The European Stability Mechanism, which is helping the Spanish government recapitalize the country’s banks, was established Sept. 27 after Germany ratified the agreement. About 200 of the 17-nation euro area’s biggest lenders will come under direct ECB oversight when the single supervisor becomes operational, targeted for March 2014.
In the meantime, the 500 billion-euro ($661 billion) ESM could aid banks directly using its own procedures and asking ECB supervisors to step in. The fund could act as a resolution mechanism as well as providing capital to ailing banks, as long as certain conditions are met, ECB Executive Board member Joerg Asmussen said Dec. 18 in Frankfurt.
Closer Coordination Needed
The euro region needs closer and more “binding” economic coordination, and Germany will make every effort in coming months to bring it about, Merkel’s deputy spokesman Georg Streiter said Dec. 28 at a regular government press conference in Berlin.
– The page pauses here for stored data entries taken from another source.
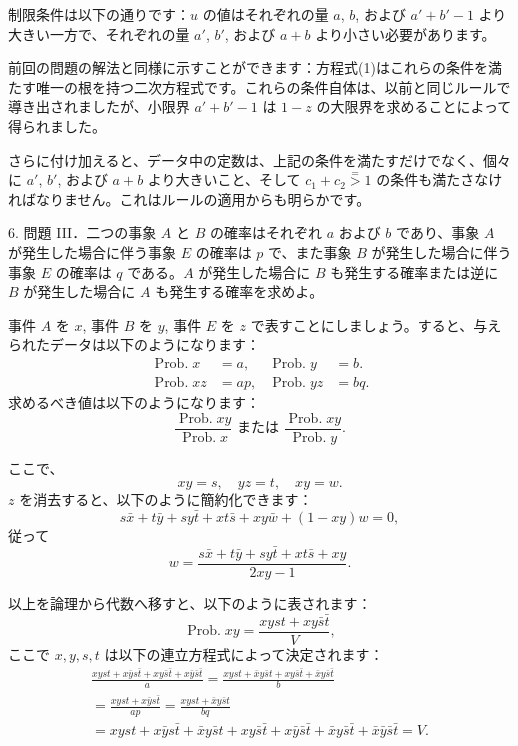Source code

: \documentclass[a4paper,11pt,openany]{ltjsbook}
\begin{document}
制限条件は以下の通りです：$u$ の値はそれぞれの量 $a$, $b$, および $a' + b'-1$ より大きい一方で、それぞれの量 $a'$, $b'$, および $a + b$ より小さい必要があります。

前回の問題の解法と同様に示すことができます：方程式(1)はこれらの条件を満たす唯一の根を持つ二次方程式です。これらの条件自体は、以前と同じルールで導き出されましたが、小限界 $a' + b'-1$ は $1-z$ の大限界を求めることによって得られました。

さらに付け加えると、データ中の定数は、上記の条件を満たすだけでなく、個々に $a'$, $b'$, および $a + b$ より大きいこと、そして $c_1 + c_2 \stackrel{=}{>} 1$ の条件も満たさなければなりません。これはルールの適用からも明らかです。

6. 問題 III．二つの事象 \( A \) と \( B \) の確率はそれぞれ \( a \) および \( b \) であり、事象 \( A \) が発生した場合に伴う事象 \( E \) の確率は \( p \) で、また事象 \( B \) が発生した場合に伴う事象 \( E \) の確率は \( q \) である。\( A \) が発生した場合に \( B \) も発生する確率または逆に \( B \) が発生した場合に \( A \) も発生する確率を求めよ。

事件 \( A \) を \( x \), 事件 \( B \) を \( y \), 事件 \( E \) を \( z \) で表すことにしましょう。すると、与えられたデータは以下のようになります：
\begin{align*}
\operatorname{Prob. } x & = a, & \operatorname{Prob. } y & = b. \\
\operatorname{Prob. } xz & = ap, & \operatorname{Prob. } yz & = bq.
\end{align*}
求めるべき値は以下のようになります：
\[
\frac{\operatorname{Prob. } xy}{\operatorname{Prob. } x} \text{ または } \frac{\operatorname{Prob. } xy}{\operatorname{Prob. } y}.
\]

ここで、
\[
xy = s, \quad yz = t, \quad xy = w.
\]
\( z \) を消去すると、以下のように簡約化できます：
\[
s \bar{x} + t \bar{y} + sy \bar{t} + xt \bar{s} + xy \bar{w} + (1 - xy)w = 0,
\]
従って
\[
w = \frac{s \bar{x} + t \bar{y} + sy \bar{t} + xt \bar{s} + xy}{2xy - 1}.
\]

以上を論理から代数へ移すと、以下のように表されます：
\[
\operatorname{Prob. } xy = \frac{xyst + xy \bar{s} \bar{t}}{V},
\]
ここで \( x, y, s, t \) は以下の連立方程式によって決定されます：
\begin{gather*}
\frac{xyst + x \bar{y} s \bar{t} + xy \bar{s} \bar{t} + x \bar{y} \bar{s} \bar{t}}{a} = \frac{xyst + \bar{x} y \bar{s} t + xy \bar{s} \bar{t} + \bar{x} y \bar{s} \bar{t}}{b} \\
= \frac{xyst + x \bar{y} s \bar{t}}{ap} = \frac{xyst + \bar{x} y \bar{s} t}{bq} \\
= xyst + x \bar{y} s \bar{t} + \bar{x} y \bar{s} t + xy \bar{s} \bar{t} + x \bar{y} \bar{s} \bar{t} + \bar{x} y \bar{s} \bar{t} + \bar{x} \bar{y} \bar{s} \bar{t} = V.
\end{gather*}
\end{document}
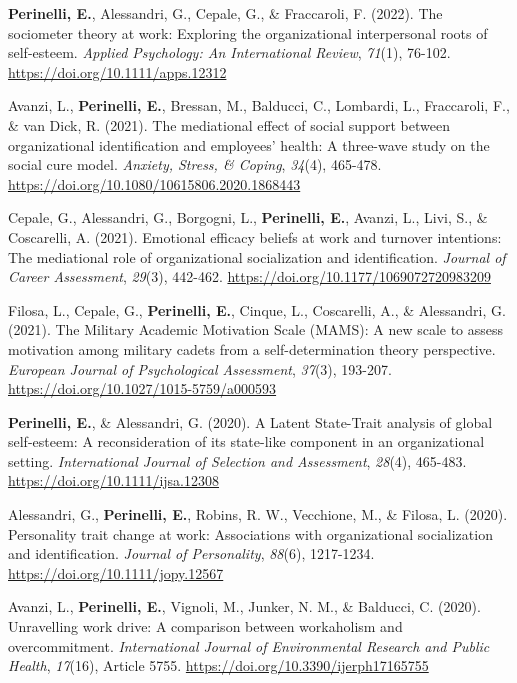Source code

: \documentclass[hidelinks, letterpaper,10pt]{article} %
\begin{document}
\begin{etaremune}
\item \textbf{Perinelli, E.}, Alessandri, G., Cepale, G., \& Fraccaroli, F. (2022). The sociometer theory at work: Exploring the organizational interpersonal roots of self-esteem. \textit{Applied Psychology: An International Review}, \textit{71}(1), 76-102. \url{https://doi.org/10.1111/apps.12312}

\item Avanzi, L., \textbf{Perinelli, E.}, Bressan, M., Balducci, C., Lombardi, L., Fraccaroli, F., \& van Dick, R. (2021). The mediational effect of social support between organizational identification and employees’ health: A three-wave study on the social cure model. \textit{Anxiety, Stress, \& Coping}, \textit{34}(4), 465-478. \url{https://doi.org/10.1080/10615806.2020.1868443} 

\item Cepale, G., Alessandri, G., Borgogni, L., \textbf{Perinelli, E.}, Avanzi, L., Livi, S., \& Coscarelli, A. (2021). Emotional efficacy beliefs at work and turnover intentions: The mediational role of organizational socialization and identification. \textit{Journal of Career Assessment}, \textit{29}(3), 442-462. \url{https://doi.org/10.1177/1069072720983209} 

\item Filosa, L., Cepale, G.,\textbf{ Perinelli, E.}, Cinque, L., Coscarelli, A., \& Alessandri, G. (2021). The Military Academic Motivation Scale (MAMS): A new scale to assess motivation among military cadets from a self-determination theory perspective.\textit{ European Journal of Psychological Assessment}, \textit{37}(3), 193-207. \url{https://doi.org/10.1027/1015-5759/a000593} 

\item \textbf{Perinelli, E.}, \& Alessandri, G. (2020). A Latent State-Trait analysis of global self-esteem: A reconsideration of its state-like component in an organizational setting. \textit{International Journal of Selection and Assessment}, \textit{28}(4), 465-483. \url{https://doi.org/10.1111/ijsa.12308}

\item Alessandri, G., \textbf{Perinelli, E.}, Robins, R. W., Vecchione, M., \& Filosa, L. (2020). Personality trait change at work: Associations with organizational socialization and identification. \textit{Journal of Personality}, \textit{88}(6), 1217-1234. \url{https://doi.org/10.1111/jopy.12567} 

\item Avanzi, L., \textbf{Perinelli, E.}, Vignoli, M., Junker, N. M., \& Balducci, C. (2020). Unravelling work drive: A comparison between workaholism and overcommitment.\textit{ International Journal of Environmental Research and Public Health}, \textit{17}(16), Article 5755. \url{https://doi.org/10.3390/ijerph17165755}


\end{etaremune}
\end{document}
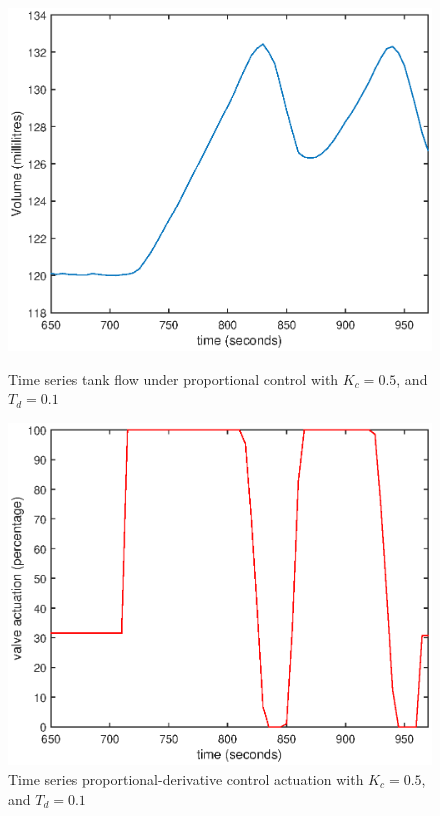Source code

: \documentclass{article}
\begin{document}
\begin{figure}[h]
	\centering
	\begin{minipage}{0.45\textwidth}
		\centering
		\includegraphics[scale=0.4]{PD_Kc_05_Td_03}
		\caption{Time series tank flow under proportional control with $K_c = 0.5$, and $T_d = 0.1$}
	\end{minipage}
	\hspace{0.5cm}
	\begin{minipage}{0.45\textwidth}
		\centering
		\includegraphics[scale=0.4]{PD_Kc_05_Td_03_control}
		\caption{Time series proportional-derivative control actuation with $K_c = 0.5$, and $T_d = 0.1$}
	\end{minipage}
\end{figure}
\end{document}
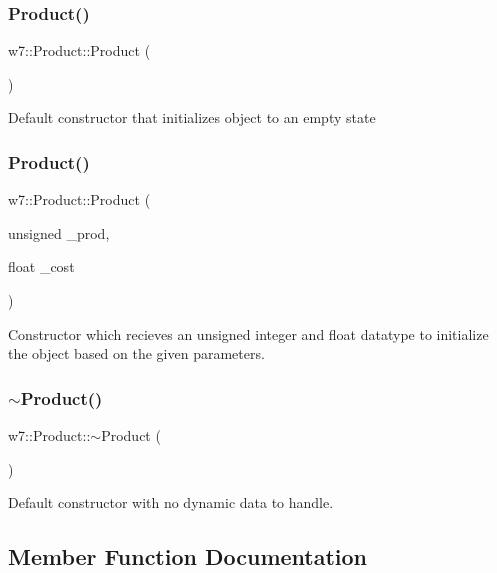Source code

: \subsubsection{\texorpdfstring{Product()}{Product()}\hspace{0.1cm}{\footnotesize\ttfamily [1/2]}}
{\footnotesize\ttfamily w7\+::\+Product\+::\+Product (\begin{DoxyParamCaption}{ }\end{DoxyParamCaption})}

Default constructor that initializes object to an empty state \mbox{\label{classw7_1_1Product_aa5d91c860fae799ab80865c41508fd59}} 
\subsubsection{\texorpdfstring{Product()}{Product()}\hspace{0.1cm}{\footnotesize\ttfamily [2/2]}}
{\footnotesize\ttfamily w7\+::\+Product\+::\+Product (\begin{DoxyParamCaption}\item[{unsigned}]{\+\_\+prod,  }\item[{float}]{\+\_\+cost }\end{DoxyParamCaption})}

Constructor which recieves an unsigned integer and float datatype to initialize the object based on the given parameters. \mbox{\label{classw7_1_1Product_adeb7d71bf940bb585977fe07a772190b}} 
\subsubsection{\texorpdfstring{$\sim$\+Product()}{~Product()}}
{\footnotesize\ttfamily w7\+::\+Product\+::$\sim$\+Product (\begin{DoxyParamCaption}{ }\end{DoxyParamCaption})}

Default constructor with no dynamic data to handle. 

\subsection{Member Function Documentation}
\mbox{\label{classw7_1_1Product_a60b146f19a712d3eadd1b93a48c54e7d}} 
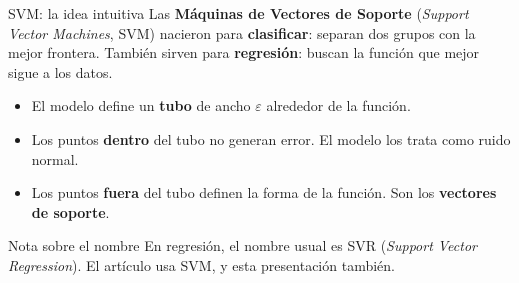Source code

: \documentclass{beamer}
\begin{document}
\begin{frame}{SVM: la idea intuitiva}
    \justifying\small
    Las \textbf{Máquinas de Vectores de Soporte} (\textit{Support Vector Machines}, SVM) nacieron para \textbf{clasificar}: separan dos grupos con la mejor frontera. También sirven para \textbf{regresión}: buscan la función que mejor sigue a los datos.
    \medskip

    \begin{itemize}
        \item El modelo define un \textbf{tubo} de ancho $\varepsilon$ alrededor de la función.
        \item Los puntos \textbf{dentro} del tubo no generan error. El modelo los trata como ruido normal.
        \item Los puntos \textbf{fuera} del tubo definen la forma de la función. Son los \textbf{vectores de soporte}.
    \end{itemize}
    \medskip
    \begin{alertblock}{Nota sobre el nombre}
        En regresión, el nombre usual es SVR (\textit{Support Vector Regression}). El artículo usa SVM, y esta presentación también.
    \end{alertblock}
\end{frame}
\end{document}
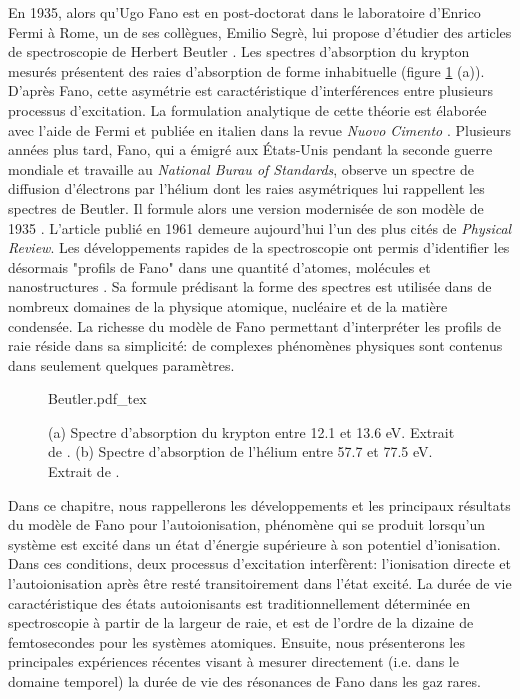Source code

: En 1935, alors qu'Ugo Fano est en post-doctorat dans le laboratoire d'Enrico Fermi à Rome, un de ses collègues, Emilio Segrè, lui propose d'étudier des articles de spectroscopie de Herbert Beutler . Les spectres d'absorption du krypton mesurés présentent des raies d'absorption de forme inhabituelle (figure \ref{fig:Beutler} (a)). D'après Fano, cette asymétrie est caractéristique d'interférences entre plusieurs processus d'excitation. La formulation analytique de cette théorie est élaborée avec l'aide de Fermi et publiée en italien dans la revue \textit{Nuovo Cimento} . Plusieurs années plus tard, Fano, qui a émigré aux \'{E}tats-Unis pendant la seconde guerre mondiale et travaille au \textit{National Burau of Standards}, observe un spectre de diffusion d'électrons par l'hélium dont les raies asymétriques lui rappellent les spectres de Beutler. Il formule alors une version modernisée de son modèle de 1935 . L'article publié en 1961 demeure aujourd'hui l'un des plus cités de \textit{Physical Review}. Les développements rapides de la spectroscopie ont permis d'identifier les désormais "profils de Fano" dans une quantité d'atomes, molécules et nanostructures . Sa formule prédisant la forme des spectres est utilisée dans de nombreux domaines de la physique atomique, nucléaire et de la matière condensée. La richesse du modèle de Fano permettant d'interpréter les profils de raie réside dans sa simplicité: de complexes phénomènes physiques sont contenus dans seulement quelques paramètres.

\begin{figure}
\centering
\def\svgwidth{\textwidth}
{Beutler.pdf_tex}
\caption{(a) Spectre d'absorption du krypton entre 12.1 et 13.6 eV. Extrait de . (b) Spectre d'absorption de l'hélium entre 57.7 et 77.5 eV. Extrait de .}
\label{fig:Beutler}
\end{figure}

Dans ce chapitre, nous rappellerons les développements et les principaux résultats du modèle de Fano pour l'autoionisation, phénomène qui se produit lorsqu'un système est excité dans un état d'énergie supérieure à son potentiel d'ionisation. Dans ces conditions, deux processus d'excitation interfèrent: l'ionisation directe et l'autoionisation après être resté transitoirement dans l'état excité. La durée de vie caractéristique des états autoionisants est traditionnellement déterminée en spectroscopie à partir de la largeur de raie, et est de l'ordre de la dizaine de femtosecondes pour les systèmes atomiques. Ensuite, nous présenterons les principales expériences récentes visant à mesurer directement (i.e. dans le domaine temporel) la durée de vie des résonances de Fano dans les gaz rares.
Improved competitiveness is the key to lasting growth and job creation in the area, he said.
Merkel visited Athens for the first time in five years in October and said she wanted Greece to remain in the euro. A week later, she said Greece’s economic overhaul is taking hold and Germans should restrain finger-pointing at weak neighbors.
“For our prosperity and our cohesion, we need the right balance. We need the willingness to perform and social security for all,” Merkel said in her New Year’s speech. “The European sovereign debt crisis shows how important this balance is.”
With Greek Prime Minister Antonis Samaras delivering on austerity commitments and euro region leaders showing determination to keep the bloc intact, economists have scaled back their predictions of Greece’s euro exit.
Citigroup Inc. (C) has reduced the probability of Greece leaving the currency in the next 18 to 24 months to 60 percent. Economist Nouriel Roubini, who predicted the 2008 financial crisis, puts the risk at less than 50 percent.
The yield on Greek 10-year government bonds was little changed at 11.9 percent on Dec. 28 from a peak of more than 35 percent before the March debt restructuring.
Spanish Prime Minister Mariano Rajoy is emulating the policies Merkel’s predecessor Gerhard Schroeder carried out a decade ago, cutting government spending and labor costs. Spain’s trade deficit shrank 28 percent over the first 10 months of the year.
The country’s 10-year bond yield is 5.26 percent, a premium of almost 400 basis points above 10-year German bunds. While that still exceeds last year’s average of 280, it’s down from a euro-era high of 650 on July 25.
Merkel’s comments echo those of Bundesbank President Jens Weidmann. “The crisis seems to have calmed down at the moment,” Weidmann told Frankfurter Allgemeine Sonntagszeitung in an interview published yesterday. “There is progress in reforms. Far from all the causes have been eliminated,” he said, urging governments not to rely on the ECB for help.
Support for Merkel’s Christian Democratic Union and its Christian Social Union Bavarian sister party rose to 41 percent in a Forsa poll published Dec. 27 from 38 percent a week earlier. Backing for Merkel’s Free Democratic Party coalition ally slipped to 4 percent from 5 percent while the opposition Social Democrats held at 27 percent support and the Green Party fell to 13 percent from 14 percent. The anti-capitalist Left Party held at 8 percent support.